Segment Open

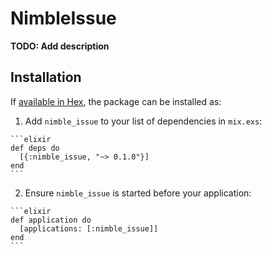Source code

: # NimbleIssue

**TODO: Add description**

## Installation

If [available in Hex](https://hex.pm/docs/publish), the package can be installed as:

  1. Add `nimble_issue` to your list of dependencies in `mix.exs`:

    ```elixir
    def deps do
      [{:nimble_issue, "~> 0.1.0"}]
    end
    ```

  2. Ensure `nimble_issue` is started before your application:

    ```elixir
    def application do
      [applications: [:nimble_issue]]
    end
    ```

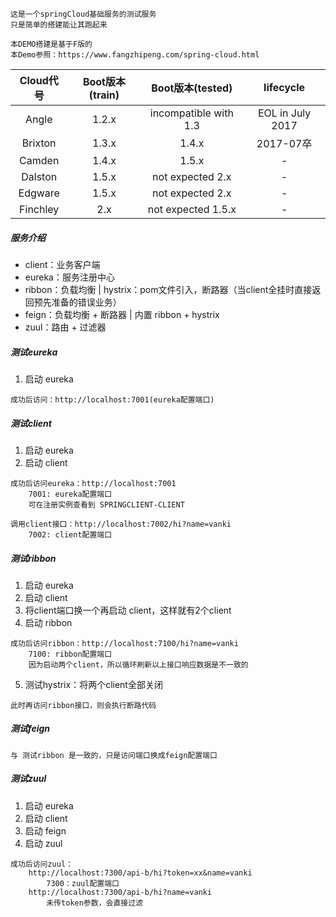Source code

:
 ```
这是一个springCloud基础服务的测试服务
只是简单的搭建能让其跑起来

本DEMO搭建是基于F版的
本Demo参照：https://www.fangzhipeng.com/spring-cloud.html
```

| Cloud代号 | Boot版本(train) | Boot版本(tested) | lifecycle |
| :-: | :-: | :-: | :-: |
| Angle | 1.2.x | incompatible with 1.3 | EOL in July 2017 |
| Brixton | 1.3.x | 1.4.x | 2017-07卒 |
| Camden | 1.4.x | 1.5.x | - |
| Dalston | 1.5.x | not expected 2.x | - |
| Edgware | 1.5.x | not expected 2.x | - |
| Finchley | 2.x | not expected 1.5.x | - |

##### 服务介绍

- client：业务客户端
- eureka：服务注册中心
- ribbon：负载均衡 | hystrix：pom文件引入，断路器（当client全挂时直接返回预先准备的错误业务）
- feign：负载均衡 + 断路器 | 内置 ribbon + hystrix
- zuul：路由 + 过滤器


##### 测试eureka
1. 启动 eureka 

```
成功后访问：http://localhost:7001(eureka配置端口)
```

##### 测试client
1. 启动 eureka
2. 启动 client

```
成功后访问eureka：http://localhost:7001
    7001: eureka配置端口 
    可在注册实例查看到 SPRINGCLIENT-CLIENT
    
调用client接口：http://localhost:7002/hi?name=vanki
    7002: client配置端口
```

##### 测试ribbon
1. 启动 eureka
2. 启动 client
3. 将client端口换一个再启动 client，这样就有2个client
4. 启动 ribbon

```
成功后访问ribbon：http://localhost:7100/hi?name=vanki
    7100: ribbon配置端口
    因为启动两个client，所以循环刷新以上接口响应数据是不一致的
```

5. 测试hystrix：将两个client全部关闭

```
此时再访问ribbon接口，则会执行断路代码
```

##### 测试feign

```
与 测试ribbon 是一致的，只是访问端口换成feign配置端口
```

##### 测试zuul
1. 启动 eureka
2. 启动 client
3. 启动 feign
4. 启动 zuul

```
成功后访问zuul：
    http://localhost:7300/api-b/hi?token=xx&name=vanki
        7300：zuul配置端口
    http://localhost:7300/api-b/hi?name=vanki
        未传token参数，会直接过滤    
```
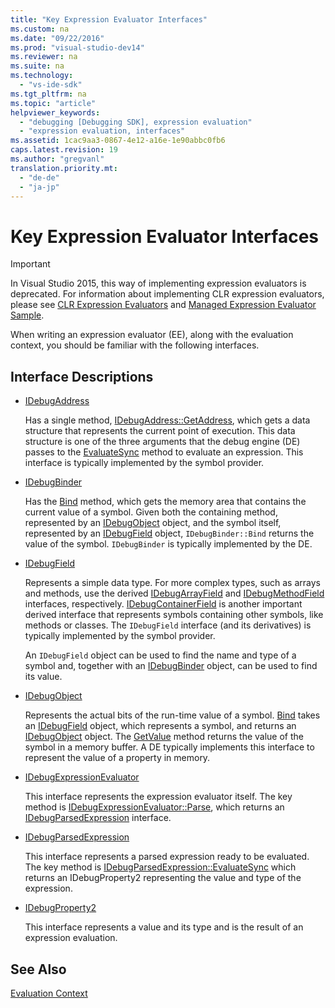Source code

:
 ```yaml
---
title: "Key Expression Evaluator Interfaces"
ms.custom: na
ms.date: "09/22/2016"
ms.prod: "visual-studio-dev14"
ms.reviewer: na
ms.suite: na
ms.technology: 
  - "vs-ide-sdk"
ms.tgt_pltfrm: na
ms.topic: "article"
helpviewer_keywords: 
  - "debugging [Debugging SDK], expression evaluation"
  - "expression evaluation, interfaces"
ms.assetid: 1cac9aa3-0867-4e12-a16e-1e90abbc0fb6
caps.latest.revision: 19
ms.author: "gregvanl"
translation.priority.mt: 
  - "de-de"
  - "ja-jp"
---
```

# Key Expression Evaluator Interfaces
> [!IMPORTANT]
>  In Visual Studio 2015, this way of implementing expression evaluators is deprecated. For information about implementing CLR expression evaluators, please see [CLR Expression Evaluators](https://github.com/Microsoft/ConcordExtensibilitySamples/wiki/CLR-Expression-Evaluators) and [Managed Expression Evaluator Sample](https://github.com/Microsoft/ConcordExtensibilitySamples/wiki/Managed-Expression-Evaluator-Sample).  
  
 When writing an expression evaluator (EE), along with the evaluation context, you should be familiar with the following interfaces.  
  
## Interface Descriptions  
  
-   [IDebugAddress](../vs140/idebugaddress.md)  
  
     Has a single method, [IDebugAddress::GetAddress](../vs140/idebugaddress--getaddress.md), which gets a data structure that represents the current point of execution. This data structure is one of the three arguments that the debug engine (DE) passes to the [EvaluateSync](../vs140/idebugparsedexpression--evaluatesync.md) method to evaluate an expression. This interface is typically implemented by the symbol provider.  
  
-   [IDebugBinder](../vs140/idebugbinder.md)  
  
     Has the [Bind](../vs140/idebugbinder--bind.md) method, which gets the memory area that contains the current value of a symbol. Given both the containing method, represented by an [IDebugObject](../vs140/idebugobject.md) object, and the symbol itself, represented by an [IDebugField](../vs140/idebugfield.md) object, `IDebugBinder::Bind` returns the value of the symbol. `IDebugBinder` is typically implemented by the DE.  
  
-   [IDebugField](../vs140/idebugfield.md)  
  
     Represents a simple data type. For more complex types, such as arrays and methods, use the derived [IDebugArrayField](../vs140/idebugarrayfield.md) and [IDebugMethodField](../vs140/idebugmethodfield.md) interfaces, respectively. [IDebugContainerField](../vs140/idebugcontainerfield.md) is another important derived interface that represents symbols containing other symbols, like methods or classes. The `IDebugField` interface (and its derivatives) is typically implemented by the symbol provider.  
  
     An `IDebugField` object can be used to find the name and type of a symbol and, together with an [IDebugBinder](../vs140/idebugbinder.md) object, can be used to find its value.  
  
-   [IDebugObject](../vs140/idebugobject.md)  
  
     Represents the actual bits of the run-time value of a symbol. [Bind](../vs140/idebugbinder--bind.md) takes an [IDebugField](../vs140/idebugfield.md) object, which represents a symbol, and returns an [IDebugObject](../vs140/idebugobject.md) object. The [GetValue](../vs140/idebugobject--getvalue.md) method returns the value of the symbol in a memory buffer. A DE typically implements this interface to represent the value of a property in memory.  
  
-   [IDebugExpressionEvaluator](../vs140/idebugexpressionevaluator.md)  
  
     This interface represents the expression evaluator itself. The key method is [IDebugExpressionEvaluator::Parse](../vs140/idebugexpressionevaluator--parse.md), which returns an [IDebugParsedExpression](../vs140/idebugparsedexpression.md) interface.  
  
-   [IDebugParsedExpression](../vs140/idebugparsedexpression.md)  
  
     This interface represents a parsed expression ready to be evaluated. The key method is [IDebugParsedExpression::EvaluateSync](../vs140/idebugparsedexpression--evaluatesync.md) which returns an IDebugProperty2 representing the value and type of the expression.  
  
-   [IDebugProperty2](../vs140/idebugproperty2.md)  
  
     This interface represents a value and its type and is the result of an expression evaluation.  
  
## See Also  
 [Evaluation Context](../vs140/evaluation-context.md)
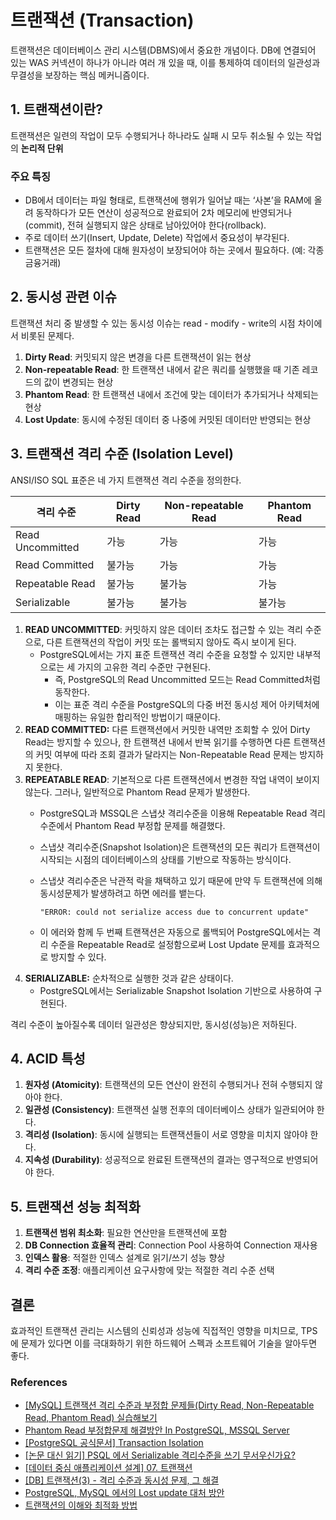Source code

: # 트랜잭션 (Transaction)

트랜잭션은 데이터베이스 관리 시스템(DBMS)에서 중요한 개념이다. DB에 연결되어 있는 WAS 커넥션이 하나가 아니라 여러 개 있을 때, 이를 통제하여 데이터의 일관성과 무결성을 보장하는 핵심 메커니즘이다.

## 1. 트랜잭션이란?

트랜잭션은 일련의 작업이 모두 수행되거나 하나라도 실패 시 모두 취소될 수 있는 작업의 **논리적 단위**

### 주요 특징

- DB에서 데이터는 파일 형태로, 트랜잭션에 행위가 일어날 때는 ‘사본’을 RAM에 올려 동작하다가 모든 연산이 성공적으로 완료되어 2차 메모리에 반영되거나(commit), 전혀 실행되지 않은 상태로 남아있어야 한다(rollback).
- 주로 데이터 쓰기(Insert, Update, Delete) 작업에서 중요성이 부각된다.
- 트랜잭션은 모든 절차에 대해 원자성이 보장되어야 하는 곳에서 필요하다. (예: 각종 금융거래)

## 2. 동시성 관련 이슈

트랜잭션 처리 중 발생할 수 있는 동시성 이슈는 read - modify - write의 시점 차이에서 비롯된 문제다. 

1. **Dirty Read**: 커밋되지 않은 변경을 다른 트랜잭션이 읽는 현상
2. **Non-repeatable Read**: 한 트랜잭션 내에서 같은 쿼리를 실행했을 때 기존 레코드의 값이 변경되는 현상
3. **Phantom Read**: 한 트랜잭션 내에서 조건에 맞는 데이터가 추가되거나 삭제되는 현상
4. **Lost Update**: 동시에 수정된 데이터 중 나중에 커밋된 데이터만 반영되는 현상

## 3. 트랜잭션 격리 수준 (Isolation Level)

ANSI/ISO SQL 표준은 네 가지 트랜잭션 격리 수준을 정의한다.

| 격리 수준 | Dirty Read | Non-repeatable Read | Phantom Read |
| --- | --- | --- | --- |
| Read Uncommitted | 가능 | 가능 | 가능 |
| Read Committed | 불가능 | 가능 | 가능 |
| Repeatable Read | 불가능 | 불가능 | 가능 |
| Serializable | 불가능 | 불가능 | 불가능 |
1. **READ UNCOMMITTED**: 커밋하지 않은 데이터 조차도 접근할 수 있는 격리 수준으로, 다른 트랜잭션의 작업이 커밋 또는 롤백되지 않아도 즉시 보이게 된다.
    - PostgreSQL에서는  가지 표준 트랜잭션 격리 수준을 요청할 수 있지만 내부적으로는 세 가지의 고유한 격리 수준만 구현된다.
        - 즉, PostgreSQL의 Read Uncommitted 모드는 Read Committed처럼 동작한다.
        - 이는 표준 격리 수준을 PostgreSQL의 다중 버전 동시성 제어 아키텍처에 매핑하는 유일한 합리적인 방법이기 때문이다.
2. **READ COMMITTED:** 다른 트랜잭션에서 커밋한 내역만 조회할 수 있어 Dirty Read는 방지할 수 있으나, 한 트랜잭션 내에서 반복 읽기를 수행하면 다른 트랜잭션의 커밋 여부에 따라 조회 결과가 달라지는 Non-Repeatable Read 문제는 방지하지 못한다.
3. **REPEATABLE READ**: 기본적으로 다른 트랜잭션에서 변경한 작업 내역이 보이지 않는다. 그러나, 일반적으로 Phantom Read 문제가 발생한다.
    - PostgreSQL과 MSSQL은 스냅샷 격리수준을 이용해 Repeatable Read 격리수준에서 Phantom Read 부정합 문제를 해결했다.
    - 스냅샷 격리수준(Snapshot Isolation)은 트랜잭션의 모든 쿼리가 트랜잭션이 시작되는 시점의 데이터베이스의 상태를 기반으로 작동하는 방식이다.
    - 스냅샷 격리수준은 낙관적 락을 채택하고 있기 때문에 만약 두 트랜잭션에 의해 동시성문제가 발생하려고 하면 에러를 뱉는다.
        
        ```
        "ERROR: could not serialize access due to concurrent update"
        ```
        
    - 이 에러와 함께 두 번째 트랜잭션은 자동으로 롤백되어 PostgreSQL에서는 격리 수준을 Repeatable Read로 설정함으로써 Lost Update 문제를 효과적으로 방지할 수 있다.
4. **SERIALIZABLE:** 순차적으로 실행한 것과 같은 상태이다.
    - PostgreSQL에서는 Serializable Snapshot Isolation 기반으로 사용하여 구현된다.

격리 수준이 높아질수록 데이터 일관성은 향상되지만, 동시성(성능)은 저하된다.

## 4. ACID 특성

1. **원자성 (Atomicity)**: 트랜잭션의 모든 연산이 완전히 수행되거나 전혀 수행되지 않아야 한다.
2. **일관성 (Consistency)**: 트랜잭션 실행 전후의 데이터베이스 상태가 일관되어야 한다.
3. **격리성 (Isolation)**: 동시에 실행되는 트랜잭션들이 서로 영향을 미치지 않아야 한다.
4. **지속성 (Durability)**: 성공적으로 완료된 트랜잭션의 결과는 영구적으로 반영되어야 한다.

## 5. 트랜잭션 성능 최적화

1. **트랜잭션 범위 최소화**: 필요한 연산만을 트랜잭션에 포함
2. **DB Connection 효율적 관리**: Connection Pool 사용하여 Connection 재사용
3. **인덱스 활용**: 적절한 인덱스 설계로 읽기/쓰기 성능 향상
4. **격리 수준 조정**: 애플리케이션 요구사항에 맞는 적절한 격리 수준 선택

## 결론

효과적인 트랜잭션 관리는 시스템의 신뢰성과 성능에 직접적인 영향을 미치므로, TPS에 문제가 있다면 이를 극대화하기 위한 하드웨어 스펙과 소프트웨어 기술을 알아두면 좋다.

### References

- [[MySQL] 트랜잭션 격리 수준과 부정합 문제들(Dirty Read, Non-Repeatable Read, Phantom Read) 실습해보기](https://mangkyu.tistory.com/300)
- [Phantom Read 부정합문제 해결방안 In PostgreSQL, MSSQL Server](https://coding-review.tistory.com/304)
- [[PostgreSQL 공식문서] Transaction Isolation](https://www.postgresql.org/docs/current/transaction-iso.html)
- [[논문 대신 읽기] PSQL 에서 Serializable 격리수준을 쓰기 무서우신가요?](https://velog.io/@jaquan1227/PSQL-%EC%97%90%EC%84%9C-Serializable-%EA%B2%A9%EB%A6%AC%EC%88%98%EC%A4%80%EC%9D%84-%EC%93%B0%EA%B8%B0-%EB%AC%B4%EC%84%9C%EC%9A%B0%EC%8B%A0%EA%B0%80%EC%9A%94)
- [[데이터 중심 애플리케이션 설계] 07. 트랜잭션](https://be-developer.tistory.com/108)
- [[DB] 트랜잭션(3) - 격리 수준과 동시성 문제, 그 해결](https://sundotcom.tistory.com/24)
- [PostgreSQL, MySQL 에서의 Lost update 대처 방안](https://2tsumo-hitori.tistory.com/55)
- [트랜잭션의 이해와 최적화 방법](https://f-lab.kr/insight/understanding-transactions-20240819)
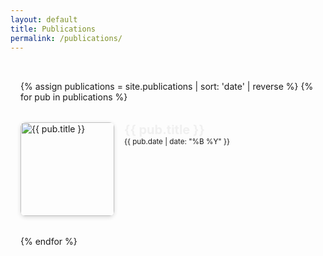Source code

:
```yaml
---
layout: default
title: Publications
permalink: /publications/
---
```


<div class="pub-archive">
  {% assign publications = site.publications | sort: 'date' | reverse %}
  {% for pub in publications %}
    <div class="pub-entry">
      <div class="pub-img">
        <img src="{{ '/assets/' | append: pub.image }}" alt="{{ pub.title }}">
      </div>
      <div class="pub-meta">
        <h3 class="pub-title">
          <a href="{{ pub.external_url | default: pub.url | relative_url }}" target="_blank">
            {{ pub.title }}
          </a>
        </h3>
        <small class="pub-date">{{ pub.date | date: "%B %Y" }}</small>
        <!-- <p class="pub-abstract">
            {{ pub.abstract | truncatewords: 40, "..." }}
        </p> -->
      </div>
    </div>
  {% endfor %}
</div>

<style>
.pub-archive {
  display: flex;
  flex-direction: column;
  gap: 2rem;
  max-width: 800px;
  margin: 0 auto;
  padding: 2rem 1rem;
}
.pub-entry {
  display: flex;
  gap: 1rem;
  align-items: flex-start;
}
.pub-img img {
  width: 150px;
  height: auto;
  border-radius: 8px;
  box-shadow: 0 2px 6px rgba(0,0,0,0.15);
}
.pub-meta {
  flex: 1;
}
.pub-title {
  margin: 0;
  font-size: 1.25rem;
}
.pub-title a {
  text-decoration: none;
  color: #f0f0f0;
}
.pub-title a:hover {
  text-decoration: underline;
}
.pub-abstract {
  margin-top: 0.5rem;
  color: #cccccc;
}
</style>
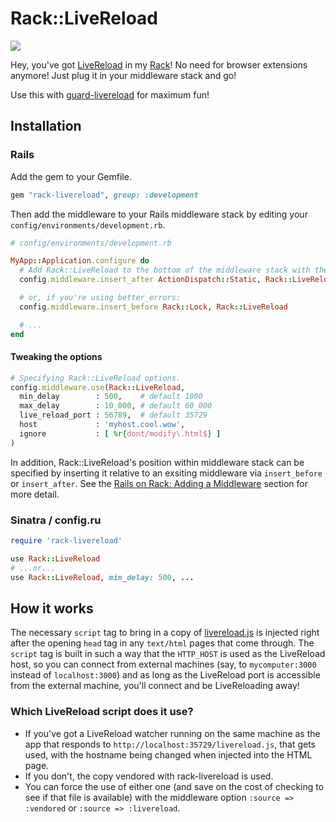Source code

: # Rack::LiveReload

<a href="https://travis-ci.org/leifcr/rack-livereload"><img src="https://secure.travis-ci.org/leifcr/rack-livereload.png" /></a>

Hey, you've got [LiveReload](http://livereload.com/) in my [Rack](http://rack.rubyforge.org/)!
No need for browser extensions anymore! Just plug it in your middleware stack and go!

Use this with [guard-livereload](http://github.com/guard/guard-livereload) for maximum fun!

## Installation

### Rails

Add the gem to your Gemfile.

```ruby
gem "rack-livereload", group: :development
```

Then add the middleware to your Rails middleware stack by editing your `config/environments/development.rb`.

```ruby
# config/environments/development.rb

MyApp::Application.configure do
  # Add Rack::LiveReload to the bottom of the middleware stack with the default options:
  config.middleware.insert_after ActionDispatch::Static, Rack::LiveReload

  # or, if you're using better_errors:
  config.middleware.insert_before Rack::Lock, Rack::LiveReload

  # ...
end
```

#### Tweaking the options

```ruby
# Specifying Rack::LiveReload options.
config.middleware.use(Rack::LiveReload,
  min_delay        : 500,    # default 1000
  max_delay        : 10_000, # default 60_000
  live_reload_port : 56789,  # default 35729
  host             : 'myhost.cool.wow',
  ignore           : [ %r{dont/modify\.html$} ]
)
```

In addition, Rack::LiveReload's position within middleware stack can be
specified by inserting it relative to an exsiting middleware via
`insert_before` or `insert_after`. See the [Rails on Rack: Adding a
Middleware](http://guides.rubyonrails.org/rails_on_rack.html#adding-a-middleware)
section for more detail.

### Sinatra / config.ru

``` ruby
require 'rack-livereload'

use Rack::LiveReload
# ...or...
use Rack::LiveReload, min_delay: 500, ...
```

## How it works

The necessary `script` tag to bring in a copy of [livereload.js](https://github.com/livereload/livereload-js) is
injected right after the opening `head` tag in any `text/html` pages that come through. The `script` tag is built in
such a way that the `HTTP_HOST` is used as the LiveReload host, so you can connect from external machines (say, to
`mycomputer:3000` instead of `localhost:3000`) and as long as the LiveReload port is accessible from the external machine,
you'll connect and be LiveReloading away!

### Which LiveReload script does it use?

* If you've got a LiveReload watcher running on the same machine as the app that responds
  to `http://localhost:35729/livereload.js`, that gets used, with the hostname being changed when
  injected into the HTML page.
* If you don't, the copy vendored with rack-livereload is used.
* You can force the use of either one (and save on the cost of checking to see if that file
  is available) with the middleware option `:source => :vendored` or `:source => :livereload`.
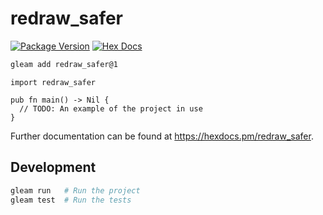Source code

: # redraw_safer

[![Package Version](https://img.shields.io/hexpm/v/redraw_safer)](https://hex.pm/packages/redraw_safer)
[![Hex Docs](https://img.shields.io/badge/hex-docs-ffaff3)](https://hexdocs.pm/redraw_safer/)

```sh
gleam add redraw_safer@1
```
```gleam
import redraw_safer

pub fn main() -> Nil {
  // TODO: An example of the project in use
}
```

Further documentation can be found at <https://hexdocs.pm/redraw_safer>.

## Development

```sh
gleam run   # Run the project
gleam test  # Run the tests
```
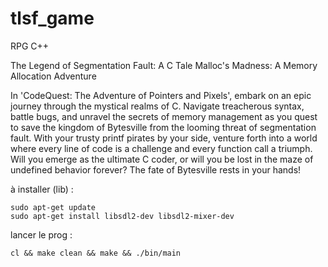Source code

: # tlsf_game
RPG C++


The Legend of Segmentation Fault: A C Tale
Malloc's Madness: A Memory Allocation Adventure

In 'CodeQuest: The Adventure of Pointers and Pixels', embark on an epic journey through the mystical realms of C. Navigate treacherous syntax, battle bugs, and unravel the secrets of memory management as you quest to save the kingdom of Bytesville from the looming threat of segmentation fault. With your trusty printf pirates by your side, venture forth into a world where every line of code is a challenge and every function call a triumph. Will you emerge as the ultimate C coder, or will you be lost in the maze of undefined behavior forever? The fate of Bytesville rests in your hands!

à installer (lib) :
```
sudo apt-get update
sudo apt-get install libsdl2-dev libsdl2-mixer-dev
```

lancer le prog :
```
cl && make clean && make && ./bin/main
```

Segment Closed

WHAT THE TASK ASKS: When a line above includes the word "EvaluateSync", please list that line.

SOLUTION TO THIS PROBLEM:
     Has a single method, [IDebugAddress::GetAddress](../vs140/idebugaddress--getaddress.md), which gets a data structure that represents the current point of execution. This data structure is one of the three arguments that the debug engine (DE) passes to the [EvaluateSync](../vs140/idebugparsedexpression--evaluatesync.md) method to evaluate an expression. This interface is typically implemented by the symbol provider.  
     This interface represents a parsed expression ready to be evaluated. The key method is [IDebugParsedExpression::EvaluateSync](../vs140/idebugparsedexpression--evaluatesync.md) which returns an IDebugProperty2 representing the value and type of the expression.  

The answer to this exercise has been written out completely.